The required result is each line of the entries below containing the string "Store".
========
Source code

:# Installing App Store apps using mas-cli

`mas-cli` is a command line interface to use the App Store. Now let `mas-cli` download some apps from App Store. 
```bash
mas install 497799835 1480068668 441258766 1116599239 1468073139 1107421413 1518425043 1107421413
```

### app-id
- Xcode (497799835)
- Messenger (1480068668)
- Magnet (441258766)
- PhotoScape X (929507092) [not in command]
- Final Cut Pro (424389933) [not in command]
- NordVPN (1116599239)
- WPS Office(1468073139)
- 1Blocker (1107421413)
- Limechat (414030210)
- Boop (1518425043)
========
■ SOLUTION FOR THIS EXERCISE
:# Installing App Store apps using mas-cli
`mas-cli` is a command line interface to use the App Store. Now let `mas-cli` download some apps from App Store. 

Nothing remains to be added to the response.